*Exercise goal*:
Begin at the top of the following data. Copy each line exactly until you have copied the line containing "for creating database.".

[Provided entries]

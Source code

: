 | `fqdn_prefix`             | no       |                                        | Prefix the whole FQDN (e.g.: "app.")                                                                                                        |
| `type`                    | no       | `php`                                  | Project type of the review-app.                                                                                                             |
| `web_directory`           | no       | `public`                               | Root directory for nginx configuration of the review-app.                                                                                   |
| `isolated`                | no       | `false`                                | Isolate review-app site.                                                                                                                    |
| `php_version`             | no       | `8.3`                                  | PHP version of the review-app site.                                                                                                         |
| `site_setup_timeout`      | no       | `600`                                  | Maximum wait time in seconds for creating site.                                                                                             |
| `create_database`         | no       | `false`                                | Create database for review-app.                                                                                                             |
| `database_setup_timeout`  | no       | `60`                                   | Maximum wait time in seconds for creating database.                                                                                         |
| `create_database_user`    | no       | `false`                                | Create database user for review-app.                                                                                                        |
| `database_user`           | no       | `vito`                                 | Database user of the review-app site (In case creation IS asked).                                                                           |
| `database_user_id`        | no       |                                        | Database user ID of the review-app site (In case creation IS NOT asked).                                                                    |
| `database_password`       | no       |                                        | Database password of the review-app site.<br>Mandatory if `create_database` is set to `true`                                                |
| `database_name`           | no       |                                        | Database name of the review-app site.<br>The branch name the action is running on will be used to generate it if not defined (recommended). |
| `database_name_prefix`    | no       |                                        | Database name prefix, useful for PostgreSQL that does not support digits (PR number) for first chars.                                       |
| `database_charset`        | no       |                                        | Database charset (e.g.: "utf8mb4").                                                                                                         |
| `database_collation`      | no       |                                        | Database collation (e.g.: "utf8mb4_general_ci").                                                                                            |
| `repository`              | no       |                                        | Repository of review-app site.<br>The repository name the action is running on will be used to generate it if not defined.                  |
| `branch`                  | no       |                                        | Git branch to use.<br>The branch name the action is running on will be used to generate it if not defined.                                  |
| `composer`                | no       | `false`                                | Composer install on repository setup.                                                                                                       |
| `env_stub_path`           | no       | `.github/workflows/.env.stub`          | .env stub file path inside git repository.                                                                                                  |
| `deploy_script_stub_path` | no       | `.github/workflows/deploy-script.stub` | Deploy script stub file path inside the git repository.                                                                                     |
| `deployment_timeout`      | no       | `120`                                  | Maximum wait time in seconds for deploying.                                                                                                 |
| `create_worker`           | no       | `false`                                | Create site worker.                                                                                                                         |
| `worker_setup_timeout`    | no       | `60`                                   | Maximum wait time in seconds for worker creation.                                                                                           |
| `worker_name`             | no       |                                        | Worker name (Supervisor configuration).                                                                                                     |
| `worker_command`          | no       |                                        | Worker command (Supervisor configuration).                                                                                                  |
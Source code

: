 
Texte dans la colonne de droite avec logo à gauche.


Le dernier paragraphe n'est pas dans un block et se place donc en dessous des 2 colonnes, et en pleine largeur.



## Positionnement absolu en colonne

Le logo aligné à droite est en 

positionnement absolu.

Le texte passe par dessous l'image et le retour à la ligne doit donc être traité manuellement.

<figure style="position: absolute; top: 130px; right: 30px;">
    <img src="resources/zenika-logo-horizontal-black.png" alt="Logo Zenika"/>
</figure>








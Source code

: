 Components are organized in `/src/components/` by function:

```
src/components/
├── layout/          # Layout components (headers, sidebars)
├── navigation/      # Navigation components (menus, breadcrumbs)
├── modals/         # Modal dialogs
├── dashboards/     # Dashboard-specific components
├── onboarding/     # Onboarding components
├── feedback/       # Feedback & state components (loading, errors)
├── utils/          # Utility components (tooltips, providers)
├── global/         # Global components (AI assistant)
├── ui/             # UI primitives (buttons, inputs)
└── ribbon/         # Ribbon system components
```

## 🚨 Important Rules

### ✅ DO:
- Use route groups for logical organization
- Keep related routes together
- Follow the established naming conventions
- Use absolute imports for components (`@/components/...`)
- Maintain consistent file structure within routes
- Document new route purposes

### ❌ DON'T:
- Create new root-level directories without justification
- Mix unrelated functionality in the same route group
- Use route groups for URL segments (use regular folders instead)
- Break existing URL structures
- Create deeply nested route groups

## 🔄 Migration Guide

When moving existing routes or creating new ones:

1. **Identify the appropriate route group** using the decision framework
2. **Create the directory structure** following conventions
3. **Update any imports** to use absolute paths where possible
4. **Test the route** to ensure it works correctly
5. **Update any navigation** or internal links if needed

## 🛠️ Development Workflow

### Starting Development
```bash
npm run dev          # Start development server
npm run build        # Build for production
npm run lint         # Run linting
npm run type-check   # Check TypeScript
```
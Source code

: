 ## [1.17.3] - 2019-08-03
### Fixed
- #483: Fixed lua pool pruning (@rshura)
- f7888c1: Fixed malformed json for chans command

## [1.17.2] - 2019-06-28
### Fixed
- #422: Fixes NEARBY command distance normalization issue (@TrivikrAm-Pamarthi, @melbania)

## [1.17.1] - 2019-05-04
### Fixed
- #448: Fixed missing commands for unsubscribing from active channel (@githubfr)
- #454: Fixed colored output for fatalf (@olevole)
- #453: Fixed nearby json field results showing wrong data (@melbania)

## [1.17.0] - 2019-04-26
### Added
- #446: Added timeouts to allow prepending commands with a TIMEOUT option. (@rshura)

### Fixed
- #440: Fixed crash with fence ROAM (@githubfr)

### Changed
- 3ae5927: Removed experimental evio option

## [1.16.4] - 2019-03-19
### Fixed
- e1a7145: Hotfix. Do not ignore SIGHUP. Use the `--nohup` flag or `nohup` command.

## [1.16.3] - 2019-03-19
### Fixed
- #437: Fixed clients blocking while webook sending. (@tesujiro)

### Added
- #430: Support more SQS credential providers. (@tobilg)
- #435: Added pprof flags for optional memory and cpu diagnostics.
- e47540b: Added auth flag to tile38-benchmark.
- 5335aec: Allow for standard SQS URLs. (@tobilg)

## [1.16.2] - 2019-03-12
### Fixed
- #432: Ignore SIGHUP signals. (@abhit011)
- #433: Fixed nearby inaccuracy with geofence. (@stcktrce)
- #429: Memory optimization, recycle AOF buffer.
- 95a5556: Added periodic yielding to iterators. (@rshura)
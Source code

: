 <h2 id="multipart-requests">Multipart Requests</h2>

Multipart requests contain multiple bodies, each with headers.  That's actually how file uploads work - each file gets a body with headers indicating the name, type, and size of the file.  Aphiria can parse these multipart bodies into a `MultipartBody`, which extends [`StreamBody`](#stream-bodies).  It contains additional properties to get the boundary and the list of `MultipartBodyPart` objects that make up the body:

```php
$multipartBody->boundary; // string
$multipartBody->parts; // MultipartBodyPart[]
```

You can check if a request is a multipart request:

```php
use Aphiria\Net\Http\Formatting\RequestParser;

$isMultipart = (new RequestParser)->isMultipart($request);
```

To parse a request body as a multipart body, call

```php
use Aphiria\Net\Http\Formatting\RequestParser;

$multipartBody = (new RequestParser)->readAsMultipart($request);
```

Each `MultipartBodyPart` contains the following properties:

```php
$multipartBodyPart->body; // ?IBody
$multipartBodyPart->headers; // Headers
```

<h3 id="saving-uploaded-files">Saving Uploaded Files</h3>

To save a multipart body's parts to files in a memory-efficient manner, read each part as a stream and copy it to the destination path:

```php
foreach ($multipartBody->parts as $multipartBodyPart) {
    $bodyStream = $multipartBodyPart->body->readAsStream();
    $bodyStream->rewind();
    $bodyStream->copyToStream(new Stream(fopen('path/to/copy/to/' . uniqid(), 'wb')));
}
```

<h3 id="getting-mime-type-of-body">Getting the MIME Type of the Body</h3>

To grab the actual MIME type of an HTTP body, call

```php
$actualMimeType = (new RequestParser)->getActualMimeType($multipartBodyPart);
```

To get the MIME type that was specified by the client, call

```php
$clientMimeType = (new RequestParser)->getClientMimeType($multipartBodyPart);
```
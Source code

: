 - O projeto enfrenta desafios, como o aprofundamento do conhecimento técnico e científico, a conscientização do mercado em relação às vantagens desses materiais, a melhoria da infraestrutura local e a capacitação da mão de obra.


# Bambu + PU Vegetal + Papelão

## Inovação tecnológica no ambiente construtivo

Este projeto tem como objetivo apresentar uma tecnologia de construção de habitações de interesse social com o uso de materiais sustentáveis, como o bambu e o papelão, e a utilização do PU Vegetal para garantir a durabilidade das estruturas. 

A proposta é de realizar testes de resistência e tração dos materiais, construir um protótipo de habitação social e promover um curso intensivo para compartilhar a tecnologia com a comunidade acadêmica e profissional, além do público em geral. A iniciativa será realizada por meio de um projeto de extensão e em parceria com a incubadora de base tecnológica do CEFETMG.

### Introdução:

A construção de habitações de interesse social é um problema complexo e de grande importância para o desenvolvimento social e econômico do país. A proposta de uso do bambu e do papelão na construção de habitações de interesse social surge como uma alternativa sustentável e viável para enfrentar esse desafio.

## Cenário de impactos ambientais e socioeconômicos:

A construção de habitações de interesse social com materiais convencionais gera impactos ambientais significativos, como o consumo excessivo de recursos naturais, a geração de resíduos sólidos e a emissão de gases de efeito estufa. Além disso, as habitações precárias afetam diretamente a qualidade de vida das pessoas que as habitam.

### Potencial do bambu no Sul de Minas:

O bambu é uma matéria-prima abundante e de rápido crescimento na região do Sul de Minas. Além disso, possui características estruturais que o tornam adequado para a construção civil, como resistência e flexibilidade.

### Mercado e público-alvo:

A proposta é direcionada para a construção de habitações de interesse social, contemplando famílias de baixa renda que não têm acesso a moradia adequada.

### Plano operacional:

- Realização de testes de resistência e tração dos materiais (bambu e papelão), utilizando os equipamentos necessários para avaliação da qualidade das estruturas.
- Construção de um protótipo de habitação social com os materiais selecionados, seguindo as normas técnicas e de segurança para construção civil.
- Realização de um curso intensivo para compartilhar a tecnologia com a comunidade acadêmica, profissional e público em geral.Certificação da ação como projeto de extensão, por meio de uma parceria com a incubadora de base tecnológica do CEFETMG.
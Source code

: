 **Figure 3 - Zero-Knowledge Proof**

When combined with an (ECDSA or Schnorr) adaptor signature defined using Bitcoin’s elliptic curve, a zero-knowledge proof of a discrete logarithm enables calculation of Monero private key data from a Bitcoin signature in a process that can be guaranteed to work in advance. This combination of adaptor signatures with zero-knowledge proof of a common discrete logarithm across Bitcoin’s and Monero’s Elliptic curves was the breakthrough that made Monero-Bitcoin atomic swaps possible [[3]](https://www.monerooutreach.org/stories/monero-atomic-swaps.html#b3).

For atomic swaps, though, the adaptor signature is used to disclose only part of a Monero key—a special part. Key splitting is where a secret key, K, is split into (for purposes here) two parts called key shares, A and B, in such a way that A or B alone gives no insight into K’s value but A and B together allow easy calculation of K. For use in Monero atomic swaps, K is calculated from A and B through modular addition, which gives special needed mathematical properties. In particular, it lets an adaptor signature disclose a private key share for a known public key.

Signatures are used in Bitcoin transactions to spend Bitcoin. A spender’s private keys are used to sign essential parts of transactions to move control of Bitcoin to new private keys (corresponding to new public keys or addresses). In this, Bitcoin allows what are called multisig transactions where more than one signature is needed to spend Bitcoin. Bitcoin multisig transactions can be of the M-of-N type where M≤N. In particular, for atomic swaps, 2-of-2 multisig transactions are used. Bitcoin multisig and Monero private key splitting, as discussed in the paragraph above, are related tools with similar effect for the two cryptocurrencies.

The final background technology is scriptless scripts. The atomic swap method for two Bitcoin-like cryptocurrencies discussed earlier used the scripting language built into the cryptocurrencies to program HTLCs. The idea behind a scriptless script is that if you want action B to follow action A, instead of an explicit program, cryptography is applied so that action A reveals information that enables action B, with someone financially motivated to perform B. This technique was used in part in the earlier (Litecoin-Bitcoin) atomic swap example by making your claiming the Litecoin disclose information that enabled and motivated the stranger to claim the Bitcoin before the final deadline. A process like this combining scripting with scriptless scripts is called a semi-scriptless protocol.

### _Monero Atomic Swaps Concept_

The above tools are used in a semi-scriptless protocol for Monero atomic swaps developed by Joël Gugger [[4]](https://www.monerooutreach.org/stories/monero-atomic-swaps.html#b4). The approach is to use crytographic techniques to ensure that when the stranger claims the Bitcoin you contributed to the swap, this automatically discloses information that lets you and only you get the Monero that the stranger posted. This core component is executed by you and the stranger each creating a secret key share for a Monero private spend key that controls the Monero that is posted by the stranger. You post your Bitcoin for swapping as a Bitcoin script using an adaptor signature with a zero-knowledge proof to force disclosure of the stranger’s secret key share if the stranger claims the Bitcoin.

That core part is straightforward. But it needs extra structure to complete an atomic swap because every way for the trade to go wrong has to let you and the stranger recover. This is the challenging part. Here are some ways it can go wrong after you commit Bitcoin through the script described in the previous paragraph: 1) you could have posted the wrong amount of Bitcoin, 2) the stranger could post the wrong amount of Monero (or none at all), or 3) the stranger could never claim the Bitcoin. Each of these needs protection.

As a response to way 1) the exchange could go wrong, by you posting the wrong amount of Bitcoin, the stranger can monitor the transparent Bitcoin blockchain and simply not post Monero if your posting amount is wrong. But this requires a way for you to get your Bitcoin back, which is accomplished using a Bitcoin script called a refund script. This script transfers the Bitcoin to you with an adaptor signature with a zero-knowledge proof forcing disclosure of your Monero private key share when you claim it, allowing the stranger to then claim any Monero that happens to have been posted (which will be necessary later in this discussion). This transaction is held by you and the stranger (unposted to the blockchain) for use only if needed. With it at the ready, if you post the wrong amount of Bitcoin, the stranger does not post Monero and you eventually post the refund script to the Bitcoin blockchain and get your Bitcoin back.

[/Provided entries]

*Solution for this problem*:
Source code

: | `fqdn_prefix`             | no       |                                        | Prefix the whole FQDN (e.g.: "app.")                                                                                                        |
| `type`                    | no       | `php`                                  | Project type of the review-app.                                                                                                             |
| `web_directory`           | no       | `public`                               | Root directory for nginx configuration of the review-app.                                                                                   |
| `isolated`                | no       | `false`                                | Isolate review-app site.                                                                                                                    |
| `php_version`             | no       | `8.3`                                  | PHP version of the review-app site.                                                                                                         |
| `site_setup_timeout`      | no       | `600`                                  | Maximum wait time in seconds for creating site.                                                                                             |
| `create_database`         | no       | `false`                                | Create database for review-app.                                                                                                             |
| `database_setup_timeout`  | no       | `60`                                   | Maximum wait time in seconds for creating database.                                                                                         |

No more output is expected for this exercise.